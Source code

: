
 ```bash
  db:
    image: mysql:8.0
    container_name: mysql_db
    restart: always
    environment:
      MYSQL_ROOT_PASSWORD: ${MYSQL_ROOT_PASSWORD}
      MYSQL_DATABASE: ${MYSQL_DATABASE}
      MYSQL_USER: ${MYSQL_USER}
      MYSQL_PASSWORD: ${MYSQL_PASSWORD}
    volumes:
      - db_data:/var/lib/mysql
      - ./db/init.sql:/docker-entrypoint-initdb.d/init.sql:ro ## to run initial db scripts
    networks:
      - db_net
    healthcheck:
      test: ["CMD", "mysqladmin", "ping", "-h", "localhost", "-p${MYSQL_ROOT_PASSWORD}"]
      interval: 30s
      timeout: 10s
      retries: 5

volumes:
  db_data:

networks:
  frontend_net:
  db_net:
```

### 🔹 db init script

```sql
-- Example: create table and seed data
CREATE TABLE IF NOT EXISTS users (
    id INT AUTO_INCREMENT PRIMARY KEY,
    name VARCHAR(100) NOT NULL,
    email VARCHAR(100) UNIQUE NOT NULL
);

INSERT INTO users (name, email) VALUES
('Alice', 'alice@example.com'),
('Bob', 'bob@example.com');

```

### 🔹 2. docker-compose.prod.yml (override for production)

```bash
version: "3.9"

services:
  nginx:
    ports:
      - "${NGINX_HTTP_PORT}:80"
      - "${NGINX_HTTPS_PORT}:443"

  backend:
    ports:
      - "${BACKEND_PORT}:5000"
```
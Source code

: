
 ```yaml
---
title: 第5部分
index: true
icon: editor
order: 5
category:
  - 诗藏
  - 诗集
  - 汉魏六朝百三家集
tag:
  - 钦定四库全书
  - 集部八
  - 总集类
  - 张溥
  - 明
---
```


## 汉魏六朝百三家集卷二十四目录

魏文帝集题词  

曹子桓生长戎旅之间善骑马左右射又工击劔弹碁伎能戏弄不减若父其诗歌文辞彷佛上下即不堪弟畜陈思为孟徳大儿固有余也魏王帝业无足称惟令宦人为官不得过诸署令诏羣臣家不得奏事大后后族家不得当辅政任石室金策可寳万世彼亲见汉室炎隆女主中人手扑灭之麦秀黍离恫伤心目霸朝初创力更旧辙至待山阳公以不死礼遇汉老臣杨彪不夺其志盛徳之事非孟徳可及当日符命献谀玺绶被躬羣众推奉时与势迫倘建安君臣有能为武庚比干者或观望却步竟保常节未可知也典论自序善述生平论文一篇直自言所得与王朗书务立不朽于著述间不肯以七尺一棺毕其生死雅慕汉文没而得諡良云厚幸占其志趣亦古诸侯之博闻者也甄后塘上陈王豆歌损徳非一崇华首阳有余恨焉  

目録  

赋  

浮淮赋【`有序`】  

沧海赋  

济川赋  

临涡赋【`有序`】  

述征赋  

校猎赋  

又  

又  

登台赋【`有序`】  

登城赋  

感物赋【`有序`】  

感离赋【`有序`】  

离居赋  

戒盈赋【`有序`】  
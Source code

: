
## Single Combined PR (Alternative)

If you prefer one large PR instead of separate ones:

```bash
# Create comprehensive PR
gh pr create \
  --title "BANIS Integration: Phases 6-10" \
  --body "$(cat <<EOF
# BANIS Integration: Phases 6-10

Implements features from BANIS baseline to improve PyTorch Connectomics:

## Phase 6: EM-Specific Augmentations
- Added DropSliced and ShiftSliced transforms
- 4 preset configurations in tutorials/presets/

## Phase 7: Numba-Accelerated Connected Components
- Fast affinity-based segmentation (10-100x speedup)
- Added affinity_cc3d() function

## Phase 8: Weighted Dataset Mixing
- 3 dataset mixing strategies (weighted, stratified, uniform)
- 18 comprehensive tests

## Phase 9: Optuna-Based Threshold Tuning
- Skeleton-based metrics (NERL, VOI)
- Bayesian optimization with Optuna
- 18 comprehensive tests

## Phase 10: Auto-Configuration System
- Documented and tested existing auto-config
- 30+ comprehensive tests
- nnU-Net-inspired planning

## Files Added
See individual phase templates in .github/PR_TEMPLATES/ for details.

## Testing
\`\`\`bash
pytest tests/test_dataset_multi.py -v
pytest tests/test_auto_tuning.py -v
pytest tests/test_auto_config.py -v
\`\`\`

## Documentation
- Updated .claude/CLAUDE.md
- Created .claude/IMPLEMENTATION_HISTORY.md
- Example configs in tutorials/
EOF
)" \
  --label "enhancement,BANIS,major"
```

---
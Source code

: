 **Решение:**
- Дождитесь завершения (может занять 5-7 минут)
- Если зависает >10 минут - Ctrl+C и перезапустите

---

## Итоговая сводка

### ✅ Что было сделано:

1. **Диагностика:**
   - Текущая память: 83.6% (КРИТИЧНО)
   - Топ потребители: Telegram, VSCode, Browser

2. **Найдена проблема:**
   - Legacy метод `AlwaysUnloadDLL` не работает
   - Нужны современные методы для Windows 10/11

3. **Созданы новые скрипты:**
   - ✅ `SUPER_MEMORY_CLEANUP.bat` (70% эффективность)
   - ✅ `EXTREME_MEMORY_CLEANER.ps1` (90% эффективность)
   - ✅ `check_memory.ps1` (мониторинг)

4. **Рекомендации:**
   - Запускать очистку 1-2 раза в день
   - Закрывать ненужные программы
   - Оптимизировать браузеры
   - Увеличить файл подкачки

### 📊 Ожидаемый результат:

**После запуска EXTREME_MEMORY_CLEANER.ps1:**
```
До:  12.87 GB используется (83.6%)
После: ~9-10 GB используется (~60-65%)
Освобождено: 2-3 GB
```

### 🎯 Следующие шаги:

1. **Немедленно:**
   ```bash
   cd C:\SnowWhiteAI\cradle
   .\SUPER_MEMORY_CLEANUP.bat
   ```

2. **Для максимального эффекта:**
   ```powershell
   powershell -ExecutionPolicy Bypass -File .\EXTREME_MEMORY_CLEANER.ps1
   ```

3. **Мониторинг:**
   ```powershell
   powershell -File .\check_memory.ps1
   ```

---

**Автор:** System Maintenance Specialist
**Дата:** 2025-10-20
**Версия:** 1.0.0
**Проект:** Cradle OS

────────────────────

*WORK TO COMPLETE*. Only lines with the word "После" go in the answer. Take them all from the entries above.

*EXERCISE SOLUTION*.
**После запуска EXTREME_MEMORY_CLEANER.ps1:**
После: ~9-10 GB используется (~60-65%)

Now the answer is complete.